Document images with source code
········

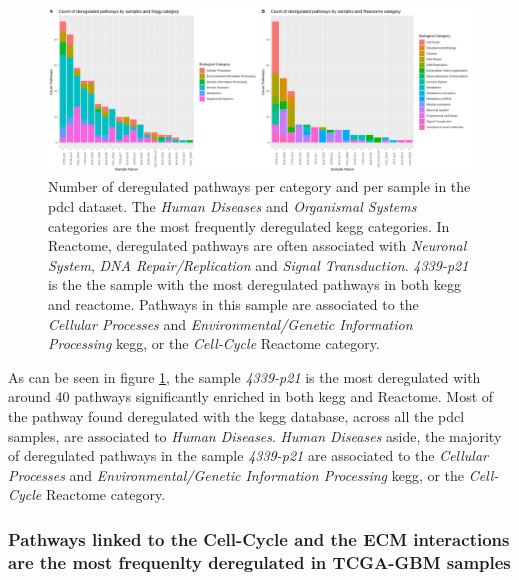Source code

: \begin{figure}
    \includegraphics[width=\textwidth]{img/barplot-categ-pdcl}
    \caption{
        Number of deregulated pathways per category and per sample in the \acrshort{pdcl} dataset.
        The  \textit{Human Diseases} and \textit{Organismal Systems} categories are the most frequently deregulated \acrshort{kegg} categories.
        In Reactome, deregulated pathways are often associated with \textit{Neuronal System}, \textit{DNA Repair/Replication} and \textit{Signal Transduction}.
        \textit{4339-p21} is the the sample with the most deregulated pathways in both \acrshort{kegg} and reactome.
        Pathways in this sample are associated to the \textit{Cellular Processes} and \textit{Environmental/Genetic Information Processing} \acrshort{kegg}, or the \textit{Cell-Cycle} Reactome category.
    }
    \label{fig:barplot-categ-pdcl}
\end{figure}

As can be seen in figure \ref*{fig:barplot-categ-pdcl}, the sample \textit{4339-p21} is the most deregulated with around 40 pathways significantly enriched in both \acrshort{kegg} and Reactome.
Most of the pathway found deregulated with the \acrshort{kegg} database, across all the \acrshort{pdcl} samples, are associated to \textit{Human Diseases}.
\textit{Human Diseases} aside, the majority of deregulated pathways in the sample \textit{4339-p21} are associated to the \textit{Cellular Processes} and \textit{Environmental/Genetic Information Processing} \acrshort{kegg}, or the \textit{Cell-Cycle} Reactome category.

\subsubsection{Pathways linked to the Cell-Cycle and the ECM interactions are the most frequenlty deregulated in TCGA-GBM samples}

········

* Task instructions: Every record above should reappear exactly, with the pictures gone.

* Task solution:
Source code

: \begin{figure}
    \includegraphics[width=\textwidth]{img/barplot-categ-pdcl}
    \caption{
        Number of deregulated pathways per category and per sample in the \acrshort{pdcl} dataset.
        The  \textit{Human Diseases} and \textit{Organismal Systems} categories are the most frequently deregulated \acrshort{kegg} categories.
        In Reactome, deregulated pathways are often associated with \textit{Neuronal System}, \textit{DNA Repair/Replication} and \textit{Signal Transduction}.
        \textit{4339-p21} is the the sample with the most deregulated pathways in both \acrshort{kegg} and reactome.
        Pathways in this sample are associated to the \textit{Cellular Processes} and \textit{Environmental/Genetic Information Processing} \acrshort{kegg}, or the \textit{Cell-Cycle} Reactome category.
    }
    \label{fig:barplot-categ-pdcl}
\end{figure}

As can be seen in figure \ref*{fig:barplot-categ-pdcl}, the sample \textit{4339-p21} is the most deregulated with around 40 pathways significantly enriched in both \acrshort{kegg} and Reactome.
Most of the pathway found deregulated with the \acrshort{kegg} database, across all the \acrshort{pdcl} samples, are associated to \textit{Human Diseases}.
\textit{Human Diseases} aside, the majority of deregulated pathways in the sample \textit{4339-p21} are associated to the \textit{Cellular Processes} and \textit{Environmental/Genetic Information Processing} \acrshort{kegg}, or the \textit{Cell-Cycle} Reactome category.

\subsubsection{Pathways linked to the Cell-Cycle and the ECM interactions are the most frequenlty deregulated in TCGA-GBM samples}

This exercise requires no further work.